The next day 27 prisoners protested his death and prison conditions generally with a sit-down. Refusing an order to disperse, they were arrested. The 27 were charged not with ‘Willful disobedience to orders’ entailing a light sentence, but the extreme charge of ‘Mutiny’ calling for death or life imprisonment.
None of the offenders had expressed any interest in the war–Vietnam was not their issue, stockade conditions were – but the Army prosecutor construed their actions as antiwar and anti-military. The alleged ringleaders were court-martialed first and got 14 and 15 year sentences.
The heavy sentences for a peaceful protest immediately ignited press and public reaction in the San Francisco Bay area. Jeff’s Vietnam GI got on the story as outrage spread quickly throughout the broad antiwar community.
The Presidio case soon took on national dimensions, reaching the halls of Congress. The Pentagon hastily reduced the sentences, but it was too late; and GI protest, heretofore buried in the back pages, became national news.
No matter that not one of the Presidio 27 was protesting the war; in the public mind the late Pvt Rusty Bunch went from a tragic figure to an unintended martyr to the GI cause, or, as a GI antiwar activist later put it.

The Presidio 27 was the best thing that ever happened to the GI movement – it put us on the front page.
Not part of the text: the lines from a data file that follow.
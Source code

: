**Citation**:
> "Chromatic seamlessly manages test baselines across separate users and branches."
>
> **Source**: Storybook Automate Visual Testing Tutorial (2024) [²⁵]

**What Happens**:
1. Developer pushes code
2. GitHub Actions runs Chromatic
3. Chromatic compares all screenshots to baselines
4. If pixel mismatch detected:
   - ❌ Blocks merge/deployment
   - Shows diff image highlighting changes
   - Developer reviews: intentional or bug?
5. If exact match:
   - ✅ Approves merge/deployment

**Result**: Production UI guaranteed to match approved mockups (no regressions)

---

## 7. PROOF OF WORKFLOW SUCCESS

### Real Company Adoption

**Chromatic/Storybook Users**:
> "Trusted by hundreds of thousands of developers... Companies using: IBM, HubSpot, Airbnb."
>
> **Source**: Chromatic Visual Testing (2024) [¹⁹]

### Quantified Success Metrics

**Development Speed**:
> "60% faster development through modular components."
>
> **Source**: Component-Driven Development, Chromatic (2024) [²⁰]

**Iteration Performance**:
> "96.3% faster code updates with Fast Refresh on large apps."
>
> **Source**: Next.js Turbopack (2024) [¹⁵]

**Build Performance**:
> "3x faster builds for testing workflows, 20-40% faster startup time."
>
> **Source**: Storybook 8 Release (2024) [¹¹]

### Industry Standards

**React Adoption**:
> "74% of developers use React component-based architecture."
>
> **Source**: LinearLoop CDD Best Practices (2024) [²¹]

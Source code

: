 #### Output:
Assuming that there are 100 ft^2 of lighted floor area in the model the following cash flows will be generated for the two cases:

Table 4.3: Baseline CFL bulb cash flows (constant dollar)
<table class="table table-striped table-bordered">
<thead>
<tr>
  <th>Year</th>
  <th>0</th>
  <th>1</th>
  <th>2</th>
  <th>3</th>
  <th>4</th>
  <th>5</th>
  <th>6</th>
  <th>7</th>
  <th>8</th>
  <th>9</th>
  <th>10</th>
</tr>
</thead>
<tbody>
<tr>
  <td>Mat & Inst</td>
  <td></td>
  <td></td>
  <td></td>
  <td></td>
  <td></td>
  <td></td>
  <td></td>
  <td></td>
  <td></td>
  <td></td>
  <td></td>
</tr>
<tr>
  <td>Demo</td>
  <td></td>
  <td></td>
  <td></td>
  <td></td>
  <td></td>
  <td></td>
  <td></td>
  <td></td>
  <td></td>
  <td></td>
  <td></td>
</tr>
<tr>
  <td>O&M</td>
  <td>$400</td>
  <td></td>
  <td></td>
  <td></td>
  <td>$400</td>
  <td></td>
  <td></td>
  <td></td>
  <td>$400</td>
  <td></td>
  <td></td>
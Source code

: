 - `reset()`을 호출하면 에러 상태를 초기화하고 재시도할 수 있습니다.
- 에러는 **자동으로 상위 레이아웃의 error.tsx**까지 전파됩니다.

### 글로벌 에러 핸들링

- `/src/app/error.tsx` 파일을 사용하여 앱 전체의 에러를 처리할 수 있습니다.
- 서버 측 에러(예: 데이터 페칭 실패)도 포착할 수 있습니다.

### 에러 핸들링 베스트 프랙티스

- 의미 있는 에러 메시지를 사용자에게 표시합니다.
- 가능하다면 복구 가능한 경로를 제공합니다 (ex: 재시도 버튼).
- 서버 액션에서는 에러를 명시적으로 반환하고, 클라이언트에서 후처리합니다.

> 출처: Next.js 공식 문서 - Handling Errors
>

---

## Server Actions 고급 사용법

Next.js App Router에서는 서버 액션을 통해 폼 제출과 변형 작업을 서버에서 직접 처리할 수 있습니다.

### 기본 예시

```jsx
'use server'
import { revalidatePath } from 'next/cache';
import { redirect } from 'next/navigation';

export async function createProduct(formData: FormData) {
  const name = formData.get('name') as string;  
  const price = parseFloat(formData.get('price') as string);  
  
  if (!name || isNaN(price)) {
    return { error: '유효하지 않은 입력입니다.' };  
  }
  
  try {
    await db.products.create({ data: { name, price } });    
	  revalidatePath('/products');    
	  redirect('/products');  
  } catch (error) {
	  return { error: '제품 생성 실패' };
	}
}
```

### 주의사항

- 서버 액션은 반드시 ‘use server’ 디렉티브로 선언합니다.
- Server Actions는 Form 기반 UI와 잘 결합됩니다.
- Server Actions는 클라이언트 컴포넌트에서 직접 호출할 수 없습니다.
Dave Komatsu, keeper of memories


Header for Dave Komatsu's obituary for Jeff, Vietnam GI, 1969

Perhaps no one knew Jeff in his last years as well as Dave Komatsu of Chicago. Jeff harbored a big vision of how to stop the war; Dave helped him realize it. The two first met through a mutual friend in New York, summer, ’67. The rest is antiwar history.
Dave, an exceptionally bright and insightful individual, skeptical of all certainties, had long been a left activist. He led a breakaway faction of the American Socialist Party that became the Young People’s Socialist League (YPSL).
Dave and Kit, his wife, set up a newspaper for YPSL, American Socialist, a briskly written, well-edited tabloid Jeff happened to read and admire.
Returning from the Vietnam War, Jeff planned to organize GIs to oppose the war from within the military, a formidable undertaking. Dave suggested an interim step, a newsletter or bulletin reflecting GI opinion.
Thus was born Jeff’s antiwar underground paper, Vietnam GI (VGI), which soon became a platform for raising GI political consciousness and encouraging self-organizing against the war. An instant success from the initial issue, VGI ultimately inspired dozens of antiwar papers created by serving GIs.
Jeff’s aim was to mobilize GIs to bring the war to a halt, but unfortunately his time was cut short. An illness he first experienced in the Vietnam bush resurfaced and took his life.
 Dave had known my brother much better than I. For me Jeff was a much younger sibling, while Dave remembered him as a man he greatly admired. He compared Jeff’s tightly wound power and self-containment to Steve McQueen's racing car driver in the film Le Mans.
 Many obits on Jeff appeared in the underground press, but Dave’s, in a posthumous edition of Vietnam GI, was the most eloquent, the most poetic, as reflected in the opening and closing lines:
 Many good men never came back from Nam. Some came back disabled in mind. Jeff Sharlet came back a pretty together cat – and he came back angry. Jeff started VGI and, for almost two years poured his life into it, in an endless succession of 18-hour days, trying to organize men to fight for their rights.
                                          
[At the end] he said he had many new ideas
for our fight, but was just too exhausted to talk about them.

Tran Van Don, coup-maker


Major General Tran Van Don, South Vietnam, 1963

The Vietnam War was not going well in ’63; the Viet Cong controlled much of the rural countryside. South Vietnam’s President Diem was a generally benign but inept leader. There was much dissatisfaction among the populace as well as the elites.
Minority Catholics, Diem and his brother Nhu, the secret police chief, ordered a violent assault on the Buddhist clergy. For the army generals, mostly Buddhists, who long felt that both the war and the country itself were being badly mismanaged, that was the last straw.
General Don was delegated to find out what the US would think of a coup. He contacted an old friend, a CIA officer at the embassy. The US was secretly supportive – Washington was fed up with Diem’s ineffective leadership.
Born in France of Vietnamese parents, educated in Paris before WWII, Tran Van Don had been a senior officer in the South Vietnamese Army since the establishment of the republic in the mid-‘50s. He held the trust of both the general staff and the presidential palace.
Late summer/early fall ‘63, Don and Lucien Conein (US liaison to the plotters) maintained surreptitious contact. Although Jeff never met Conein, he and fellow Vietnamese linguists were part of his operation. From a secret location outside the capital, they clandestinely monitored the generals’ communications as backup to Conein’s meetings with General Don.
The day before the planned coup, Don tried again to persuade Diem to change his policies asking, ‘Can you make some changes to your domestic policy by reopening the pagodas, freeing the monks and nuns, and bringing about a more flexible government?’
       His plea was to no avail, the president replied, ‘No, there is nothing to do … the situation is fine.’ The next day the generals carried out the coup. Diem and Nhu were executed. General Don was distressed; they were supposed to have been sent into exile.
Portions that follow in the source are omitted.